As a complementary technology to HEPA filters, bipolar ionization is a viable option. Air purifiers equipped with HEPA filters and bipolar ionization technology are the best way to implement the technology. While allowing for optimal filtration, it also emits high enough ion counts into the area to be effective against infections, smells, VOCs, and more.
Due to the restricted life of 60 seconds, many duct-based applications cannot obtain the required ion count levels compared to when utilizing an in-space unit, which is important to the effectiveness of ionization.
Many experts now believe that SARS-CoV-2 may linger in the air for considerably longer than previously believed, making bipolar ionization an even more critical tool for cleaning indoor air.

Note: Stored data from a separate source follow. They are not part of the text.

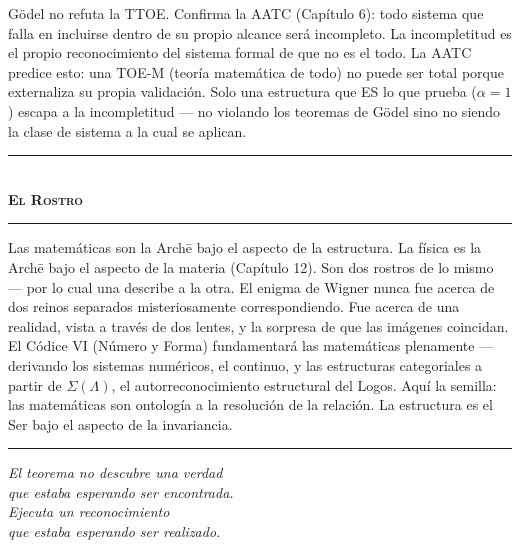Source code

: \documentclass[10pt, openany, oneside]{book}
\renewcommand{\normalsize}{\fontsize{10}{13}\selectfont}
\begin{document}
G\"{o}del no refuta la TTOE. Confirma la AATC (Capítulo 6): todo sistema que falla en incluirse dentro de su propio alcance será incompleto. La incompletitud es el propio reconocimiento del sistema formal de que no es el todo. La AATC predice esto: una TOE-M (teoría matemática de todo) no puede ser total porque externaliza su propia validación. Solo una estructura que ES lo que prueba ($\alpha = 1$) escapa a la incompletitud --- no violando los teoremas de G\"{o}del sino no siendo la clase de sistema a la cual se aplican.

\vspace{1.5em}


\begin{center}
    \rule{0.3\textwidth}{0.4pt}\\[0.5em]
    {\normalsize\bfseries\scshape El Rostro}\\[0.3em]
    \rule{0.3\textwidth}{0.4pt}
\end{center}

\vspace{1em}

\noindent Las matemáticas son la Arch\={e} bajo el aspecto de la estructura. La física es la Arch\={e} bajo el aspecto de la materia (Capítulo 12). Son dos rostros de lo mismo --- por lo cual una describe a la otra. El enigma de Wigner nunca fue acerca de dos reinos separados misteriosamente correspondiendo. Fue acerca de una realidad, vista a través de dos lentes, y la sorpresa de que las imágenes coincidan. El Códice VI (Número y Forma) fundamentará las matemáticas plenamente --- derivando los sistemas numéricos, el continuo, y las estructuras categoriales a partir de $\Sigma(\Lambda)$, el autorreconocimiento estructural del Logos. Aquí la semilla: las matemáticas son ontología a la resolución de la relación. La estructura es el Ser bajo el aspecto de la invariancia.

\vspace{2em}

\begin{center}
    \rule{0.15\textwidth}{0.3pt}
\end{center}

\vspace{0.5em}

\begin{center}
    \itshape
    El teorema no descubre una verdad\\
    que estaba esperando ser encontrada.\\[0.8em]
    Ejecuta un reconocimiento\\
    que estaba esperando ser realizado.
\end{center}
\end{document}
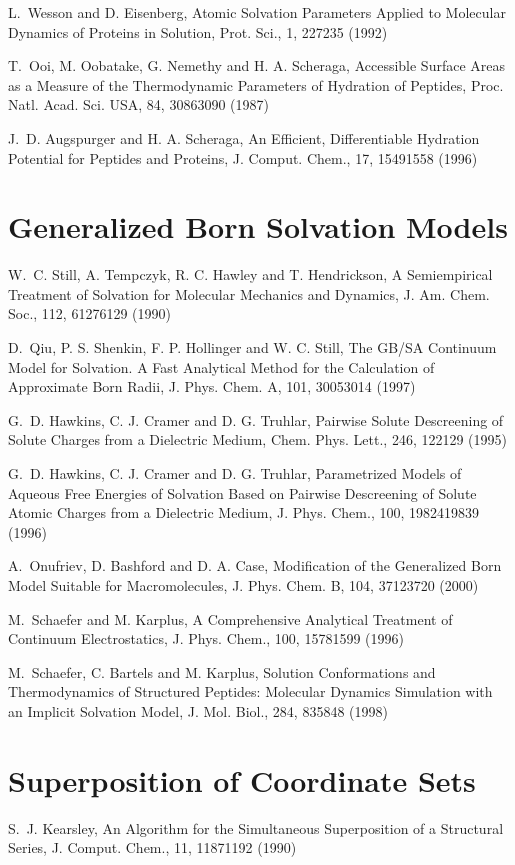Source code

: \documentclass[letterpaper,11pt,english]{sphinxmanual}
\begin{document}
L. Wesson and D. Eisenberg, Atomic Solvation Parameters Applied to Molecular Dynamics of Proteins in Solution, Prot. Sci., 1, 227\sphinxhyphen{}235 (1992)

T. Ooi, M. Oobatake, G. Nemethy and H. A. Scheraga, Accessible Surface Areas as a Measure of the Thermodynamic Parameters of Hydration of Peptides, Proc. Natl. Acad. Sci. USA, 84, 3086\sphinxhyphen{}3090 (1987)

J. D. Augspurger and H. A. Scheraga, An Efficient, Differentiable Hydration Potential for Peptides and Proteins, J. Comput. Chem., 17, 1549\sphinxhyphen{}1558 (1996)


\section{Generalized Born Solvation Models}
\label{\detokenize{text/references:generalized-born-solvation-models}}
W. C. Still, A. Tempczyk, R. C. Hawley and T. Hendrickson, A Semiempirical Treatment of Solvation for Molecular Mechanics and Dynamics, J. Am. Chem. Soc., 112, 6127\sphinxhyphen{}6129 (1990)

D. Qiu, P. S. Shenkin, F. P. Hollinger and W. C. Still, The GB/SA Continuum Model for Solvation. A Fast Analytical Method for the Calculation of Approximate Born Radii, J. Phys. Chem. A, 101, 3005\sphinxhyphen{}3014 (1997)

G. D. Hawkins, C. J. Cramer and D. G. Truhlar, Pairwise Solute Descreening of Solute Charges from a Dielectric Medium, Chem. Phys. Lett., 246, 122\sphinxhyphen{}129 (1995)

G. D. Hawkins, C. J. Cramer and D. G. Truhlar, Parametrized Models of Aqueous Free Energies of Solvation Based on Pairwise Descreening of Solute Atomic Charges from a Dielectric Medium, J. Phys. Chem., 100, 19824\sphinxhyphen{}19839 (1996)

A. Onufriev, D. Bashford and D. A. Case, Modification of the Generalized Born Model Suitable for Macromolecules, J. Phys. Chem. B, 104, 3712\sphinxhyphen{}3720 (2000)

M. Schaefer and M. Karplus, A Comprehensive Analytical Treatment of Continuum Electrostatics, J. Phys. Chem., 100, 1578\sphinxhyphen{}1599 (1996)

M. Schaefer, C. Bartels and M. Karplus, Solution Conformations and Thermodynamics of Structured Peptides: Molecular Dynamics Simulation with an Implicit Solvation Model, J. Mol. Biol., 284, 835\sphinxhyphen{}848 (1998)


\section{Superposition of Coordinate Sets}
\label{\detokenize{text/references:superposition-of-coordinate-sets}}
S. J. Kearsley, An Algorithm for the Simultaneous Superposition of a Structural Series, J. Comput. Chem., 11, 1187\sphinxhyphen{}1192 (1990)
\end{document}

How Does Bipolar Ionization Work?
The process of bipolar ionization separates air molecules like water vapor into ions with opposite charges. Atoms with unusually high or low numbers of electrons are known as ions. In order to produce a compound, these opposing charges must be brought together. Salt is one of the most prevalent ionic compounds that we encounter in our everyday routines (sodium chloride). Sodium is positively charged (one electron is missing) whereas chlorine is negatively charged in this combination (having one more electron).
Bipolar ionization uses just air molecules, such as water vapor, to produce ions comparable to salt ions (gas form of liquid water). As with H+ and OH-, when the machine’s high energy hits water vapor molecules, the molecules split into O2- and H+. Reactive hydroxyl radicals (OH) may be formed when these recombine, and these radicals can remove hydrogen from other molecules, such as those found in germs.
Bipolar ionization working
There are positive and negative ions around air particles when bipolar ionization occurs. Airborne contaminants may be captured in the building’s air filter with the aid of the extra bulk. Pathogens (such as viruses, bacteria, and mold spores) are drawn away from hydrogen by the positive and negative ions that surround them.
Hydrogen is sucked out of the virus’ protein coat, or capsid, in the case of viruses. The viral protein coat is structurally impossible without hydrogen, which is a crucial component of the virus itself. Virus outer proteins may be thought of as keys. In order for them to function properly, they must be able to fit into the correct lock. The key can no longer fit into the lock and infect us because of the change in shape caused by the removal of hydrogen.
In bacteria and mold, the removal of the necessary hydrogen causes the pathogen’s cell to rupture, killing it and preventing infection.